Now, admittedly ESPN's hour long (it seemed like much more), live (inert would be a better description) telecast of the MLS Super Draft (try Anything-but-Super) desperately needed something to liven it up. So the ESPN guys dug up rough-stuff footage from a previous USA vs. Mexico game and used it as a promo for next month's game in Columbus - which, you understand, will be televised by ESPN. (Boy, there must be some real brains at work up at ESPN - probably the same guys who, as I reported last October, were helping to promote Beckham by airing footage of him looking bad).
Caught up in this squalid attempt to sell violence was Alexi Lalas. That's what I'd like to believe, but there's too much evidence to make it clear that, far from being caught up, Alexi relished his role as the designated Mexican hater. "I hate them," Alexi told us, and repeated it for good measure, "I hate them." All Mexicans, Alexi? It wasn't clear. Alexi appeared to be coming slightly unglued as he fidgeted and worked himself up with "It drives me nuts, I wanna crush 'em," and then he managed to repeat that as well, "Crush 'em!" OK, Alexi has a strong personal reason - well illustrated in the ESPN footage - for not feeling too friendly to at least one Mexican player. So now his vendetta must be turned into a national hate-Mexico campaign?
I've been trying to recall any other instance in the decades and decades that I've been involved in soccer of another player, or ex-player, making quite such an idiot of himself, and I cannot. However you look at it, this is appalling stuff - either Lalas means it, or he's putting on a shameful act for publicity purposes.

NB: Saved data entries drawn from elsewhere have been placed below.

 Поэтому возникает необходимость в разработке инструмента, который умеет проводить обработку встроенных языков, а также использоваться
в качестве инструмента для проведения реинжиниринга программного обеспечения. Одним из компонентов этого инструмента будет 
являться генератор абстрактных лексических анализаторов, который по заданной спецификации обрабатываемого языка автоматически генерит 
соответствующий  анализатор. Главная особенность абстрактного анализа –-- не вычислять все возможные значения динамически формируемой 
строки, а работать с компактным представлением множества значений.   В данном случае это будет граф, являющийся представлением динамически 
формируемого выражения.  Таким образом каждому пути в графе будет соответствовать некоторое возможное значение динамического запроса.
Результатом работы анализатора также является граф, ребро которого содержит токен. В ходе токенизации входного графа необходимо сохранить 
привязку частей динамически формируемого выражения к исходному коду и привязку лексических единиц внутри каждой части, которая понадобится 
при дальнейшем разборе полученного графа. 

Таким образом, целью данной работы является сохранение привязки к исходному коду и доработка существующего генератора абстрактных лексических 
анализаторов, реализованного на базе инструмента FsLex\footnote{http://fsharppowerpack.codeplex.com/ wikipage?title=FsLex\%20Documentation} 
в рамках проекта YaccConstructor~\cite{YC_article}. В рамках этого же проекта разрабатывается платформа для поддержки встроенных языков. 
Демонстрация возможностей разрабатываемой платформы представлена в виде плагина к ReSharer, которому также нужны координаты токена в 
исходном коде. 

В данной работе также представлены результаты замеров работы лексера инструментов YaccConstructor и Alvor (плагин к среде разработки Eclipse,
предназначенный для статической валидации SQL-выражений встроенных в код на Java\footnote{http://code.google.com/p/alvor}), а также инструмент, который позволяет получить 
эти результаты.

So, be prepared. On February 11 we shall get an ESPN telecast of the USA vs. Mexico game that will be billed as a bloodbath, and we shall have commentators looking for even the slightest evidence of foul play. Provided it comes from Mexico, that is.
Lalas has always been a heavily over-promoted individual, as a college and pro player, as a GM - and possibly as a rock artist, I wouldn't know. But his light sense of humor kept things in balance, made you feel that he saw through this fanciful promotional stuff and that when the time came he would be ready for reality.
Sadly, it doesn't look that way. Putting his disastrous executive career rapidly behind him, Lalas - thanks to ESPN - has now regressed to his sophomoric, make that sophomoronic, mode. Even if I assume that ESPN knows what it is doing, and that its viewers will only watch soccer when the players are behaving like hooligans, it is a sad day indeed when a prominent soccer personality, a former U.S. national team player, lends himself so eagerly to such a travesty of the sport.
C'mon Alexi, you're better than this. Time to say goodbye to Peter Pan.